• **Requirement**: Filter the listing below, keeping only the lines with the word "Definition".

==*==

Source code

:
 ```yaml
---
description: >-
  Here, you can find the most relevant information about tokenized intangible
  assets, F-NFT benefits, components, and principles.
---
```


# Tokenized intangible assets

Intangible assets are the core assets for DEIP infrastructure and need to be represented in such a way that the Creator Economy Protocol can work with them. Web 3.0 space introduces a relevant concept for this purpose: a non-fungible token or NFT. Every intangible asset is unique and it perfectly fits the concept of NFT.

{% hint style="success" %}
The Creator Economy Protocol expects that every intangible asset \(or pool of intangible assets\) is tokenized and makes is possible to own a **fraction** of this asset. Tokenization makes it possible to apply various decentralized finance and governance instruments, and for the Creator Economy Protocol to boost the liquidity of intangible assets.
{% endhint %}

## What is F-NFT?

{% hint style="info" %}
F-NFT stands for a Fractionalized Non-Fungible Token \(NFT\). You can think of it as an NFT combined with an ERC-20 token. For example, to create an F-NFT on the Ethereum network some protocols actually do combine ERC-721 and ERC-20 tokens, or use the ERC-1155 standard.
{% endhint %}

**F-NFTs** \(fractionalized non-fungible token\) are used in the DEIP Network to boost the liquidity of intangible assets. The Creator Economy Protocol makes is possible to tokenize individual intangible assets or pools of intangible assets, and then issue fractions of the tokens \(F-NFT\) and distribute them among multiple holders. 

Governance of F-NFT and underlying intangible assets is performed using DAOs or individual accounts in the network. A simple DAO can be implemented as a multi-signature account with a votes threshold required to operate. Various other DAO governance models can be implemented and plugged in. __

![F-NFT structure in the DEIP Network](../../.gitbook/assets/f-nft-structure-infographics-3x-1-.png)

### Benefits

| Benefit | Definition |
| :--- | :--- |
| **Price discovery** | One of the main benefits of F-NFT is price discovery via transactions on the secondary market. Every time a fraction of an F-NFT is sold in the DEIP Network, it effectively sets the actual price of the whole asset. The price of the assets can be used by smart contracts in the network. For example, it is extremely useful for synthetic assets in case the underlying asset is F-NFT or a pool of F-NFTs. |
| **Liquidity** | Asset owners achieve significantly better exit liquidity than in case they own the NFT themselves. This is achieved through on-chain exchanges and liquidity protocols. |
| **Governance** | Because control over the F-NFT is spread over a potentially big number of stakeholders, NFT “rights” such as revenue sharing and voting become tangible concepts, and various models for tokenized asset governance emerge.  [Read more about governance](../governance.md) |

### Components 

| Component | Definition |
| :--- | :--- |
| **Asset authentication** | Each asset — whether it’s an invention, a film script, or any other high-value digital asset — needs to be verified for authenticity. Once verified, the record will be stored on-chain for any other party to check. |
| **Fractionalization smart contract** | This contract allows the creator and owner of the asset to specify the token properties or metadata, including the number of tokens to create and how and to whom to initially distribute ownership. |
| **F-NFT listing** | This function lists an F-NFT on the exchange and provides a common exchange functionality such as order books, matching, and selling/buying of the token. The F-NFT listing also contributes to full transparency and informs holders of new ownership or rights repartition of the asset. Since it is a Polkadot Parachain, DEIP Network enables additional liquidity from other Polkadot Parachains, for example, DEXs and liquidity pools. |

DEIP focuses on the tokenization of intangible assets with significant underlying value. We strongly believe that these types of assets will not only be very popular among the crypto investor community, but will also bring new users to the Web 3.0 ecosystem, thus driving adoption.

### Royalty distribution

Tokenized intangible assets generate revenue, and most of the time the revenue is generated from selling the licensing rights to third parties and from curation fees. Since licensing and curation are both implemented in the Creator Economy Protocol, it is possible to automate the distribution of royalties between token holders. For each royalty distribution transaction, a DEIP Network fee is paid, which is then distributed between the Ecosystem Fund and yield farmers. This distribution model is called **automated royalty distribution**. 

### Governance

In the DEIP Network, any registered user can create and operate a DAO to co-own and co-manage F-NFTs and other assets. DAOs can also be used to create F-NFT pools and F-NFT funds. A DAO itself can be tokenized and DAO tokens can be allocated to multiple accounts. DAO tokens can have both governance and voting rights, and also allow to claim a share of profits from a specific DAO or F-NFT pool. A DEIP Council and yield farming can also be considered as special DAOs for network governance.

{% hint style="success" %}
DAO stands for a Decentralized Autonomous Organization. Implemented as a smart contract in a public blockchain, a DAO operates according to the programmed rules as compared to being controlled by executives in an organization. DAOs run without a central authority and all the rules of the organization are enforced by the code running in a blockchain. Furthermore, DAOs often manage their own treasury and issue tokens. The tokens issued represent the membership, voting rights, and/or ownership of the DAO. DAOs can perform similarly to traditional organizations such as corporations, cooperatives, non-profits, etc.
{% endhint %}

==*==

• **Answer for the task**:
| Benefit | Definition |
| Component | Definition |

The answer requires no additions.